DevMode

"St Augustine said, 'An unjust law is no law at all.' Which means I have a right, even a duty to resist. With violence or civil disobedience. You should pray I choose the latter."

So ends a speech of a young James Farmer, who would grow up to be a leader of the American civil rights movement.

The speech claims that where there is no justice, no equality and the laws themselves are unjust, there is nothing more natural and legitimate than the struggle, be it a violent or non-violent one, as would any freedom fighter say. The bottom line is that the oppressors should pray the oppressed choose civil disobedience over an armed struggle.

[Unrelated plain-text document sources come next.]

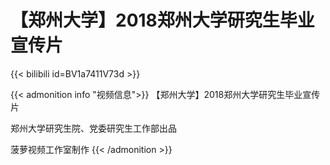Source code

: # 【郑州大学】2018郑州大学研究生毕业宣传片



{{< bilibili id=BV1a7411V73d >}}

{{< admonition info "视频信息">}}
【郑州大学】2018郑州大学研究生毕业宣传片


郑州大学研究生院、党委研究生工作部出品

菠萝视频工作室制作
{{< /admonition >}}

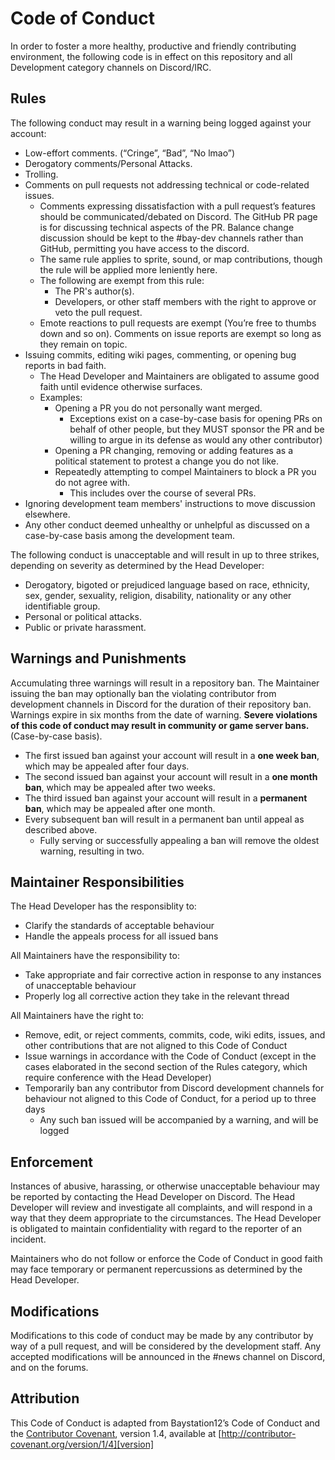 # Code of Conduct
In order to foster a more healthy, productive and friendly contributing environment, the following code is in effect on this repository and all Development category channels on Discord/IRC.


## Rules
The following conduct may result in a warning being logged against your account:
* Low-effort comments. (“Cringe”, “Bad”, “No lmao”)
* Derogatory comments/Personal Attacks.
* Trolling.
* Comments on pull requests not addressing technical or code-related issues.
	* Comments expressing dissatisfaction with a pull request’s features should be communicated/debated on Discord. The GitHub PR page is for discussing technical aspects of the PR. Balance change discussion should be kept to the #bay-dev channels rather than GitHub, permitting you have access to the discord.
	* The same rule applies to sprite, sound, or map contributions, though the rule will be applied more leniently here.
	* The following are exempt from this rule: 
		* The PR's author(s).
		* Developers, or other staff members with the right to approve or veto the pull request.
	* Emote reactions to pull requests are exempt (You’re free to thumbs down and so on). Comments on issue reports are exempt so long as they remain on topic.
* Issuing commits, editing wiki pages, commenting, or opening bug reports in bad faith.
	* The Head Developer and Maintainers are obligated to assume good faith until evidence otherwise surfaces.
    * Examples:
	    * Opening a PR you do not personally want merged. 
		    * Exceptions exist on a case-by-case basis for opening PRs on behalf of other people, but they MUST sponsor the PR and be willing to argue in its defense as would any other contributor)
		* Opening a PR changing, removing or adding features as a political statement to protest a change you do not like.
		* Repeatedly attempting to compel Maintainers to block a PR you do not agree with.
		    * This includes over the course of several PRs.
* Ignoring development team members' instructions to move discussion elsewhere.
* Any other conduct deemed unhealthy or unhelpful as discussed on a case-by-case basis among the development team.

The following conduct is unacceptable and will result in up to three strikes, depending on severity as determined by the Head Developer:
* Derogatory, bigoted or prejudiced language based on race, ethnicity, sex, gender, sexuality, religion, disability, nationality or any other identifiable group.
* Personal or political attacks.
* Public or private harassment.


## Warnings and Punishments
Accumulating three warnings will result in a repository ban. The Maintainer issuing the ban may optionally ban the violating contributor from development channels in Discord for the duration of their repository ban.
Warnings expire in six months from the date of warning.
**Severe violations of this code of conduct may result in community or game server bans.** (Case-by-case basis).

* The first issued ban against your account will result in a **one week ban**, which may be appealed after four days.
* The second issued ban against your account will result in a **one month ban**, which may be appealed after two weeks.
* The third issued ban against your account will result in a **permanent ban**, which may be appealed after one month.
* Every subsequent ban will result in a permanent ban until appeal as described above.
    * Fully serving or successfully appealing a ban will remove the oldest warning, resulting in two.


## Maintainer Responsibilities
The Head Developer has the responsiblity to:
* Clarify the standards of acceptable behaviour
* Handle the appeals process for all issued bans

All Maintainers have the responsibility to:
* Take appropriate and fair corrective action in response to any instances of unacceptable behaviour
* Properly log all corrective action they take in the relevant thread

All Maintainers have the right to: 
* Remove, edit, or reject comments, commits, code, wiki edits, issues, and other contributions that are not aligned to this Code of Conduct
* Issue warnings in accordance with the Code of Conduct (except in the cases elaborated in the second section of the Rules category, which require conference with the Head Developer)
* Temporarily ban any contributor from Discord development channels for behaviour not aligned to this Code of Conduct, for a period up to three days
    * Any such ban issued will be accompanied by a warning, and will be logged

## Enforcement
Instances of abusive, harassing, or otherwise unacceptable behaviour may be reported by contacting the Head Developer on Discord. The Head Developer will review and investigate all complaints, and will respond in a way that they deem appropriate to the circumstances. The Head Developer is obligated to maintain confidentiality with regard to the reporter of an incident.

Maintainers who do not follow or enforce the Code of Conduct in good faith may face temporary or permanent repercussions as determined by the Head Developer.

## Modifications
Modifications to this code of conduct may be made by any contributor by way of a pull request, and will be considered by the development staff. Any accepted modifications will be announced in the #news channel on Discord, and on the forums.

## Attribution
This Code of Conduct is adapted from Baystation12’s Code of Conduct and the [Contributor Covenant][homepage], version 1.4, available at [http://contributor-covenant.org/version/1/4][version]

[homepage]: http://contributor-covenant.org
[version]: http://contributor-covenant.org/version/1/4/
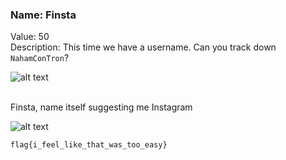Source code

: ### Name: Finsta
Value: 50<br>
Description: This time we have a username. Can you track down <code>NahamConTron</code>?
<br>

![alt text](https://github.com/PrathmeshPure/CTF-Writeups/tree/master/NahamCon%20CTF/OSINT/Finsta/chall.png "Challenge")

<br>
Finsta, name itself suggesting me Instagram
<br>

![alt text](https://github.com/PrathmeshPure/CTF-Writeups/tree/master/NahamCon%20CTF/OSINT/Finsta/flag.png "Flag")

`flag{i_feel_like_that_was_too_easy}`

The seeds of the third intifada were sown the moment the second one failed, and there is no doubt the Palestinian struggle for peace will continue and grow until, one way or another, it is victorious. That is the nature of struggles for freedom; they are painful and bloody and leave scars that will never heal, but they succeed.

For years, we, the Israeli society, have criticized Palestinian resistance to the occupation and used Palestinian violence as an excuse to maintain and strengthen our control. In doing so, we blame Palestinians for the continuation of the occupation and thus absolve ourselves of any responsibility.

A New Kind of Resistance

But what do we say when a new kind of resistance emerges? A new voice of resistance to the occupation, a voice that refuses to be only Palestinian or only Israeli and instead demands a joint struggle? An unarmed voice that has cost the lives of people fighting for it but has never taken a single life of those who oppress it? A voice of civil disobedience - an alternative to the violent resistance that existed up until today, an alternative that we, as oppressors, should pray the oppressed choose.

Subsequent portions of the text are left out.